The standard way to find a floating-point value's neighbors is the function nextafter
for double
and nextafterf
for float
. The second argument gives the direction. Remember that infinities are legal values in IEEE 754 floating-point, so you can very well call nextafter(x, +1.0/0.0)
to get the value immediately above x
, and this will work even for DBL_MAX
(whereas if you wrote nextafter(x, DBL_MAX)
, it would return DBL_MAX
when applied for x == DBL_MAX
).
Two non-standard ways that are sometimes useful are:
access the representation of the float
/double
as an unsigned integer of the same size, and increment or decrement this integer. The floating-point format was carefully designed so that for positive floats, and respectively for negative floats, the bits of the representation, seen as an integer, evolve monotonously with the represented float.
change the rounding mode to upward, and add the smallest positive floating-point number. The smallest positive floating-point number is also the smallest increment that there can be between two floats, so this will never skip any float. The smallest positive floating-point number is FLT_MIN * FLT_EPSILON
.
For the sake of completeness, I will add that even without changing the rounding mode from its “to nearest” default, multiplying a float by (1.0f + FLT_EPSILON)
produces a number that is either the immediate neighbor away from zero, or the neighbor after that. It is probably the cheapest if you already know the sign of the float you wish to increase/decrease and you don't mind that it sometimes does not produce the immediate neighbor. Functions nextafter
and nextafterf
are specified in such a way that a correct implementation on the x86 must test for a number of special values and FPU states, and is thus rather costly for what it does.

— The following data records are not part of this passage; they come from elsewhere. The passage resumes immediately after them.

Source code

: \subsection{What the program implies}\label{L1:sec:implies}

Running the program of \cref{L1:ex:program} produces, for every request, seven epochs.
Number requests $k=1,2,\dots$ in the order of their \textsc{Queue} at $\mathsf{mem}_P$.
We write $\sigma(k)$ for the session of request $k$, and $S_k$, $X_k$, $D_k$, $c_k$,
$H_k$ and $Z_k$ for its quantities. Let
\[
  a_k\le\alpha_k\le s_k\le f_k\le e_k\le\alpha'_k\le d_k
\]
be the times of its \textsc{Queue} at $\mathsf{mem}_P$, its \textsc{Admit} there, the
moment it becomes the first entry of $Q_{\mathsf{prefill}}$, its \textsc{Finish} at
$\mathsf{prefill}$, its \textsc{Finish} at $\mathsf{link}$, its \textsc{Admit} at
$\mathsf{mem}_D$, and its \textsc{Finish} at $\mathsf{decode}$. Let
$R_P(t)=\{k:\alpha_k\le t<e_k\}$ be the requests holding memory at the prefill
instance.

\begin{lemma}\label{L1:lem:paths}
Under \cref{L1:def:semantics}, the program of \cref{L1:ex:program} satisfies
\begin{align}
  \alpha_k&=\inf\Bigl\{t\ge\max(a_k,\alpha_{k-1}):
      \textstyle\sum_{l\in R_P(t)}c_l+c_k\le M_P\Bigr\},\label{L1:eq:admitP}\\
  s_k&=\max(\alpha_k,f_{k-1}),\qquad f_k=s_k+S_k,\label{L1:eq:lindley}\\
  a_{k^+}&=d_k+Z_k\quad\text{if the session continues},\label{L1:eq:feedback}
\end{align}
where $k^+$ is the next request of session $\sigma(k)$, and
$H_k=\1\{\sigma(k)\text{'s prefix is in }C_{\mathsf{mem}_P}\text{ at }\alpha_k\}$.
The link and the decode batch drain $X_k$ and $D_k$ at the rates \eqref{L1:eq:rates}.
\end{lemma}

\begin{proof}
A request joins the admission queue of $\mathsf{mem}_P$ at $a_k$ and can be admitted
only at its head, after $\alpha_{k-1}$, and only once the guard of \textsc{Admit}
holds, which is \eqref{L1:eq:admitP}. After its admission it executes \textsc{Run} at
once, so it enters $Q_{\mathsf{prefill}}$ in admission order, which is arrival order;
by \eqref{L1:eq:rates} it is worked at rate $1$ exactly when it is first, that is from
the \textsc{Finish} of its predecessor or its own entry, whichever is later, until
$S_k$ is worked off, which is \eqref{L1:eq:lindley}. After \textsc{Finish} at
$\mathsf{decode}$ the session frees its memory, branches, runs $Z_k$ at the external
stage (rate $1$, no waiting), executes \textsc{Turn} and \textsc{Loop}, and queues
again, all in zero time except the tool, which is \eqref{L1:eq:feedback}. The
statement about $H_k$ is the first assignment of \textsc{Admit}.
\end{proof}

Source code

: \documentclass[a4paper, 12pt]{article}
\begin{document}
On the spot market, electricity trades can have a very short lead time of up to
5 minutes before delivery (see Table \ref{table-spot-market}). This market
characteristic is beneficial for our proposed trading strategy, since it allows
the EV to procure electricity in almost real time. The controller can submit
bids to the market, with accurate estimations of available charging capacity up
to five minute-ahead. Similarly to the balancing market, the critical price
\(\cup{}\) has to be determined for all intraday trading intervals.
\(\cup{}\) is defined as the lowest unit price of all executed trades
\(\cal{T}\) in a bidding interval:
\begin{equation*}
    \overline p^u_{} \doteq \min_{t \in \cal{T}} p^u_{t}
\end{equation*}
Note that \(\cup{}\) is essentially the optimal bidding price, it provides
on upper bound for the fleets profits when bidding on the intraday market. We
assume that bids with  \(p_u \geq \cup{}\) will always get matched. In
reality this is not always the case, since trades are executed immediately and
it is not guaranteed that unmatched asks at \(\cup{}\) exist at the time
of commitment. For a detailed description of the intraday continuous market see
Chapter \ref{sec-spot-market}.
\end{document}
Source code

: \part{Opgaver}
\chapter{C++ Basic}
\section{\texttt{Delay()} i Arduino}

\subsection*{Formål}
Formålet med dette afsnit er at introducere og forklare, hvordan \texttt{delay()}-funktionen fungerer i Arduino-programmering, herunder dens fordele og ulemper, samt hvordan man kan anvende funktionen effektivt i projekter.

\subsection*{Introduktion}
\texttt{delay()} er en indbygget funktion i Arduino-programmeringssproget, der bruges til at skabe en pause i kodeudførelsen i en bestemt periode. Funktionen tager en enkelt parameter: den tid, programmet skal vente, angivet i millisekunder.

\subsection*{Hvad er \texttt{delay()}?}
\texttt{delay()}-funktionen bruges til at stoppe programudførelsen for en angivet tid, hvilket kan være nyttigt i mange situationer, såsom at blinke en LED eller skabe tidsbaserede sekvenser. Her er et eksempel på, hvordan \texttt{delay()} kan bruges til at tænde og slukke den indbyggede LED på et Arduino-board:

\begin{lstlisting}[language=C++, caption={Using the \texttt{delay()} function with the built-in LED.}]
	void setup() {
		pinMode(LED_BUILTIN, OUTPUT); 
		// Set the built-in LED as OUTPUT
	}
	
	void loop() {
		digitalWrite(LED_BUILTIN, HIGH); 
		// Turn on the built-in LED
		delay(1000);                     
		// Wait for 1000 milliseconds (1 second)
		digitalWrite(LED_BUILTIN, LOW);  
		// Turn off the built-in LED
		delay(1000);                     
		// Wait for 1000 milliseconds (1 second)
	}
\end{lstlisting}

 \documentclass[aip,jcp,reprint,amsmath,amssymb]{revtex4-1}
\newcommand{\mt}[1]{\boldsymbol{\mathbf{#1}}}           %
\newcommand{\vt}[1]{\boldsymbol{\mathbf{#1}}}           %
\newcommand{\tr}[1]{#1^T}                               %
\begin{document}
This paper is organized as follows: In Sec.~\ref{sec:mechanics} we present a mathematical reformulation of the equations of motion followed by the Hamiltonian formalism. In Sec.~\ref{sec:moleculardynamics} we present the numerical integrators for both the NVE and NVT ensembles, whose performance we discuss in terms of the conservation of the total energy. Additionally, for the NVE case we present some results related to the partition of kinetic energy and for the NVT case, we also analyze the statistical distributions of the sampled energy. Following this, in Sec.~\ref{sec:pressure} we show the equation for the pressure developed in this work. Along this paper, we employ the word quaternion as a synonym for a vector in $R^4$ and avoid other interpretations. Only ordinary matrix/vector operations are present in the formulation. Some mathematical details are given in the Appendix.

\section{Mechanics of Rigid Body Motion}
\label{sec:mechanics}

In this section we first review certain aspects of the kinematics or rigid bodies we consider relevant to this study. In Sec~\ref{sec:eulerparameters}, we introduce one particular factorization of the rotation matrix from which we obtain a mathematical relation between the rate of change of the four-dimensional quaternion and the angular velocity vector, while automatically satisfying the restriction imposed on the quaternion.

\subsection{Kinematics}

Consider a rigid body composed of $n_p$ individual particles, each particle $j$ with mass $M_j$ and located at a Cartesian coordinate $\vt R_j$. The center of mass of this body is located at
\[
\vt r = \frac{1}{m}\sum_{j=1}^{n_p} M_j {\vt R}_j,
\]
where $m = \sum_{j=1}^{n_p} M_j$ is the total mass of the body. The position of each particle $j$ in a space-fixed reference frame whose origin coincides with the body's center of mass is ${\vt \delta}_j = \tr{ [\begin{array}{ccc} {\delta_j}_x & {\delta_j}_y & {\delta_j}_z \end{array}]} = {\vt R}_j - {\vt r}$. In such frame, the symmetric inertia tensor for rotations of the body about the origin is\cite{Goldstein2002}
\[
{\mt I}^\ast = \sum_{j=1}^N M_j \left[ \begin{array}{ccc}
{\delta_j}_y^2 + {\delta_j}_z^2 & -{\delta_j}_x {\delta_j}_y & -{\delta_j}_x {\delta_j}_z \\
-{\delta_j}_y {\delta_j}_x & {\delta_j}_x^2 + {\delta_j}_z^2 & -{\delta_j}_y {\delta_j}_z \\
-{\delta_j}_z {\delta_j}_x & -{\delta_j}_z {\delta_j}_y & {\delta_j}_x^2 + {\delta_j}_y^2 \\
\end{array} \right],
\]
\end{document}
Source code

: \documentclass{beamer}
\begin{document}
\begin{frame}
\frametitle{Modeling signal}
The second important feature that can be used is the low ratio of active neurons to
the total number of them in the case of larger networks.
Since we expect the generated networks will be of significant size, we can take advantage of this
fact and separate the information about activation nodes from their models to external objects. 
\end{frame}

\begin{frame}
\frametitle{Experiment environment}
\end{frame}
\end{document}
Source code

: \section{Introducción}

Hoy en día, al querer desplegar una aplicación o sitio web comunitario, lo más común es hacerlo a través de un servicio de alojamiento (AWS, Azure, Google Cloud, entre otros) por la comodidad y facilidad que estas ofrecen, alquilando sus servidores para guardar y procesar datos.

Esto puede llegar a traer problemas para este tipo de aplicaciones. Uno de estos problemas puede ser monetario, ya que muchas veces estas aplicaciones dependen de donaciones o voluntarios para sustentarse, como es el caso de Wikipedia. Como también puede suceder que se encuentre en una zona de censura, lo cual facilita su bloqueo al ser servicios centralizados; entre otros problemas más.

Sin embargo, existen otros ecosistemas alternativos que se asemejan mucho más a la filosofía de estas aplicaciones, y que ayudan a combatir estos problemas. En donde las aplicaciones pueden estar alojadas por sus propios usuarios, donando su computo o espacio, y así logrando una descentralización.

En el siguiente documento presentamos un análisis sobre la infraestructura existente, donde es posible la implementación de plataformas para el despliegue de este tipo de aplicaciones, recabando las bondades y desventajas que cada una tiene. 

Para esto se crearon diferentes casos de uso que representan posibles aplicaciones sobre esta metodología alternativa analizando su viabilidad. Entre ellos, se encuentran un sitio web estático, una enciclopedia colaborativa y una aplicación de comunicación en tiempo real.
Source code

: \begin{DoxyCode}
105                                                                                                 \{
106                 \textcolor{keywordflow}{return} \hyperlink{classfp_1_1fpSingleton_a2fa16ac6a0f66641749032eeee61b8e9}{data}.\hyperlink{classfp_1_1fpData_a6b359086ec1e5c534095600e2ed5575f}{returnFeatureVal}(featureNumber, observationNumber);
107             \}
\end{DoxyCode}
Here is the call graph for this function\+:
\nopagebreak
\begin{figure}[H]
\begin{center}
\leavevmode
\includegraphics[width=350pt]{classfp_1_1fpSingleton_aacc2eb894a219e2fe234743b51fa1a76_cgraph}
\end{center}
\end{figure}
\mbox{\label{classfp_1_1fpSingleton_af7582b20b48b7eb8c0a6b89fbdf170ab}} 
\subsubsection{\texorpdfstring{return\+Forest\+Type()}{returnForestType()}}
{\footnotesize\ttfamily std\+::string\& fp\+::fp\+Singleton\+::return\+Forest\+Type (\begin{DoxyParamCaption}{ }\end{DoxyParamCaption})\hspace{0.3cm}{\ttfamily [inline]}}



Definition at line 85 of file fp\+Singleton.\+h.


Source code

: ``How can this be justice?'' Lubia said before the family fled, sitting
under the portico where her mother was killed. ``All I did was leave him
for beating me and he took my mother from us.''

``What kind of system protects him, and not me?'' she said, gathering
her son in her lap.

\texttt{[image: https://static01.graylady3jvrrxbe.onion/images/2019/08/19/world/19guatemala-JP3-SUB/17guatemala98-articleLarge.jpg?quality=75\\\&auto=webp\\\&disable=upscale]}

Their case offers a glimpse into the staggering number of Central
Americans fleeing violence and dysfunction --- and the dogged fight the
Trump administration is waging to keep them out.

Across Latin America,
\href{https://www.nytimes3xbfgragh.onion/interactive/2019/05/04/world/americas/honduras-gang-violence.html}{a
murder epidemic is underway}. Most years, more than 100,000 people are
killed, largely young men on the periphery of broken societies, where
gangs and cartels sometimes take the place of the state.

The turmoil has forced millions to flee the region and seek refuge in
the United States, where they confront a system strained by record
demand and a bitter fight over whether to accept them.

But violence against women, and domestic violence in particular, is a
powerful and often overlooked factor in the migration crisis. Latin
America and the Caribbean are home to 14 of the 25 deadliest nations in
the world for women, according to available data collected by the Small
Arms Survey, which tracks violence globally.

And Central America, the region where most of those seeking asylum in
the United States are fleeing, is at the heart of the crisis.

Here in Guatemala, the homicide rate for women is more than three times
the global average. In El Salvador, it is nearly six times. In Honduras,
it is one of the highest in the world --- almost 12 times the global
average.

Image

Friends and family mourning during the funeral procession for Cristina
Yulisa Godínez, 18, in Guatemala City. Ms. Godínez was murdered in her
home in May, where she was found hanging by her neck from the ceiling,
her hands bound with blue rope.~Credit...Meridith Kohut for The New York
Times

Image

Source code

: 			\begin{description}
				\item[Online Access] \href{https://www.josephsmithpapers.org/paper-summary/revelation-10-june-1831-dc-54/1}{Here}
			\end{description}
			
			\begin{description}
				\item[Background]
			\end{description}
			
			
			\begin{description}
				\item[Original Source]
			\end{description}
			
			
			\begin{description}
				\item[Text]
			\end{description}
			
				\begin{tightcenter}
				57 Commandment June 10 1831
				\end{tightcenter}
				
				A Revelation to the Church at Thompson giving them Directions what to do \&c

To go towards zero, multiply by 1.0f - FLT_EPSILON
.
This doesn't work for 0.0f
, obviously, and generally for the smaller denormalized numbers.
The values for which multiplying by 1.0f + FLT_EPSILON
advance by 2 ULPS are just below a power of two, specifically in the interval [0.75 * 2p … 2p). If you don't mind doing a multiplication and an addition, x + (x * (FLT_EPSILON * 0.74))
should work for all normal numbers (but still not for zero nor for all the small denormal numbers).
Look at the "nextafter" function, which is part of Standard C (and probably C++, but I didn't check).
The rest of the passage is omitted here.